И Павла Артемьевна «знакомилась…». Своим ястребиным оком она следила неустанно за каждой «стрижкой», преследуя детей всюду, где только могла. Как это ни странно, но доставалось от Павлы Артемьевны больше всего или чересчур тихим, или не в меру бойким девочкам. Одобряла же она сонных, апатичных воспитанниц да хороших рукодельниц. Не любила живых и веселых вроде Они Лихаревой и Любы Орешкиной. Не выносила тихонькую Дуню и болезненную, слабенькую Олю Чуркову.
Дуню Павла Артемьевна невзлюбила более всех. Клички: «деревенщина», «облом», «тюря», «мужичка сиволапая» обильно сыпались на девочку во время рукодельного класса.
К довершению несчастья Дуня шила из рук вон плохо, еще хуже вязала и совсем не умела вышивать.
Ее руки, непривычные к такой работе, делались как деревянные в тяжелый для девочки класс рукоделий.
Как могла, помогала своей подружке Дорушка, мастерица и рукодельница на все руки.
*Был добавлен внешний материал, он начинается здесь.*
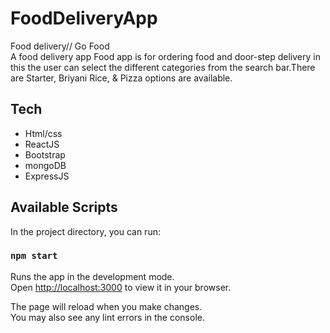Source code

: # FoodDeliveryApp
Food delivery// Go Food
<br>
A food delivery app Food app is for ordering food and door-step delivery in this the user can select the different categories from the search bar.There are Starter, Briyani Rice, & Pizza options are available.
<br>
<h2> Tech </h2>
<ul>
  <li>Html/css</li>
  <li>ReactJS</li>
  <li>Bootstrap</li>
  <li>mongoDB</li>
  <li>ExpressJS</li>
</ul>

## Available Scripts

In the project directory, you can run:

### `npm start`

Runs the app in the development mode.\
Open [http://localhost:3000](http://localhost:3000) to view it in your browser.

The page will reload when you make changes.\
You may also see any lint errors in the console.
Несмотря на свои девять лет, маленькая Иванова шила и вышивала гладью не хуже другой старшеотделенки, возбуждая восторг и зависть воспитанниц. За искусство Дорушки Павла Артемьевна прощала многое и Дуне, как ближайшей ее подруге. Но Дуня не могла не чувствовать глубоко затаенной к ее маленькой особе неприязни со стороны ее врага.
И сейчас, услыша просьбу Жени Памфиловой, она вздрогнула от одной возможности убирать комнату «страшной» средней надзирательницы.
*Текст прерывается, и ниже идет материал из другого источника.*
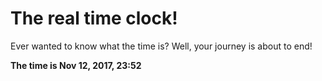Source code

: # The real time clock!

Ever wanted to know what the time is? Well, your journey is about to end!

**The time is Nov 12, 2017, 23:52**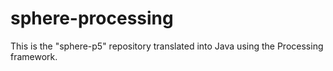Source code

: # sphere-processing
This is the "sphere-p5" repository translated into Java using the Processing framework.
Рыжая Женя выжидательно глянула на обеих подруг.
– Ну? – нетерпеливо проронили ее пухлые губы.
Дорушка и Дуня переглянулись снова.
– Чего глаза таращите, – вдруг сразу разошлась Женя, – или, дурочки, не знаете, что я вам честь делаю, предлагая убрать комнату самой Павлы Артемьевны? Чувствуйте!
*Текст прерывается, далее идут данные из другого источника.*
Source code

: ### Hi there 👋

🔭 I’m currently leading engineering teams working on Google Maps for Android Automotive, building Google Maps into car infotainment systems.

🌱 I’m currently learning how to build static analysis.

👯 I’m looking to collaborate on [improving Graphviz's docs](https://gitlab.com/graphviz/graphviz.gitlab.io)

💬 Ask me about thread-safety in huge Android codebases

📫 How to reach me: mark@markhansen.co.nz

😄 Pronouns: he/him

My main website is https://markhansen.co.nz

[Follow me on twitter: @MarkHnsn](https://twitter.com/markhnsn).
Голос Жени зазвенел привычными ему «командирскими» нотами. Веснушчатое лицо приняло гневное выражение.
– Ну же, малыши! Будете вы слушаться или нет?
Бойкие карие глазки Дорушки испуганно вскинулись на грозную старшеотделенку.
– Мы… мы…
– Ну замычала, что твоя корова! – расхохоталась Женя. – Эх, дура я, дура, стала еще с вами канителиться! Попросту, без разговора, надо было приказать! Живо у меня брать ведро, тряпку и к Павле Артемьевне марш! Так-то лучше!
И с разом изменившимся лицом, без малейшего уже признака смеха. Женя Памфилова топнула ногой и, сверкнув маленькими глазками, схватила за плечи сначала Дорушку, потом Дуню и с силой подтолкнула обеих…
– Ступайте-ступайте, нечего прохлаждаться зря! Скоро к рукодельным часам зазвонят, управляйтесь поживее, не то нагорит и от Павлы Артемьевны, и от меня получите на орехи! – крикнула она вдогонку подругам и, живо повернувшись, устремилась в рабочую, где ее ждала почти оконченная, гладью вышитая нарядная подушка, завтрашнее подношение попечительнице приюта.